"MLCC" is a description of the internal construction (multi-layer ceramic capacitor), not the dielectric.
They are available in "good" dielectrics (C0G), mediocre dielectrics (X7R), and crummy dielectrics (Z5U) (ranked for use in resonant circuits), among others.
C0G capacitors are available in lower capacitance values than the others, but nowadays 0603 C0G 10 nF capacitors are available (more expensive than X7R).
C0G/NP0 has excellent temperature stability (+/- 30 ppm/K) and excellent loss (high Q).
Plastic films have lower temperature rating than ceramics, important for SMT soldering.
Polypropylene film capacitors are excellent, with very low loss, but somewhat worse temperature co-efficient (-250 ppm/K), usually TH (leaded), and harder to find in low capacitance values like 100 pF.
PPS (polyphenylene sulfide) film is available in surface mount, and has similar quality to C0G ceramic, but is only available in larger capacitance and case sizes, since otherwise one would use C0G.
Kyocera PPS capacitors start at 1000 pF and 1206 case size.
Tight-tolerance capacitors are available, but naturally they are expensive.

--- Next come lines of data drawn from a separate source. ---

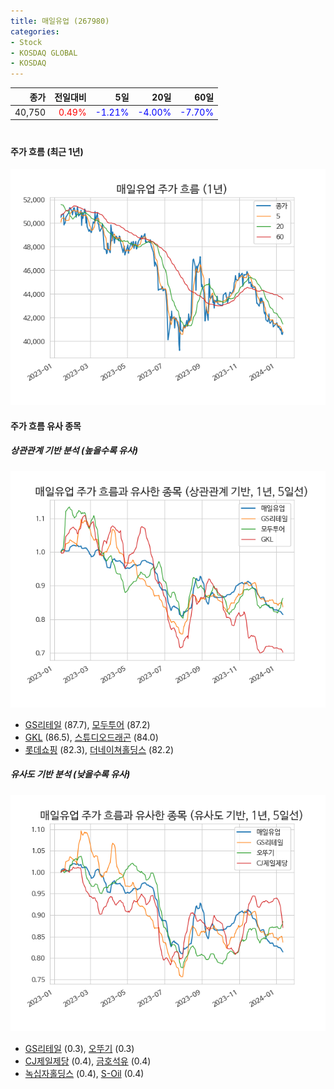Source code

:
 ```yaml
---
title: 매일유업 (267980)
categories:
- Stock
- KOSDAQ GLOBAL
- KOSDAQ
---
```


|종가|전일대비|5일|20일|60일|
|---:|-------:|--:|---:|---:|
|40,750|<span style="color: red">0.49%</span>|<span style="color: blue">-1.21%</span>|<span style="color: blue">-4.00%</span>|<span style="color: blue">-7.70%</span>|

<!-- more -->
#
#### 주가 흐름 (최근 1년)
![267980](/assets/images/stock/267980.png)


#### 주가 흐름 유사 종목


##### 상관관계 기반 분석 (높을수록 유사)
![267980](/assets/images/stock/267980_corr.png)
- [GS리테일](/007070/) (87.7), [모두투어](/080160/) (87.2)
- [GKL](/114090/) (86.5), [스튜디오드래곤](/253450/) (84.0)
- [롯데쇼핑](/023530/) (82.3), [더네이쳐홀딩스](/298540/) (82.2)


##### 유사도 기반 분석 (낮을수록 유사)	
![267980](/assets/images/stock/267980_sim.png)
- [GS리테일](/007070/) (0.3), [오뚜기](/007310/) (0.3)
- [CJ제일제당](/097950/) (0.4), [금호석유](/011780/) (0.4)
- [녹십자홀딩스](/005250/) (0.4), [S-Oil](/010950/) (0.4)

If you have a way to measure frequency, you can use two capacitors in parallel: measure the frequency with only a larger one in place (for a higher frequency), then add a smaller one to reduce the frequency.
The tolerances quoted in the catalogs are the range of capacitance that comes out of the production line: temperature drift and voltage-induced changes (for crummy dielectrics) are over and above that tolerance.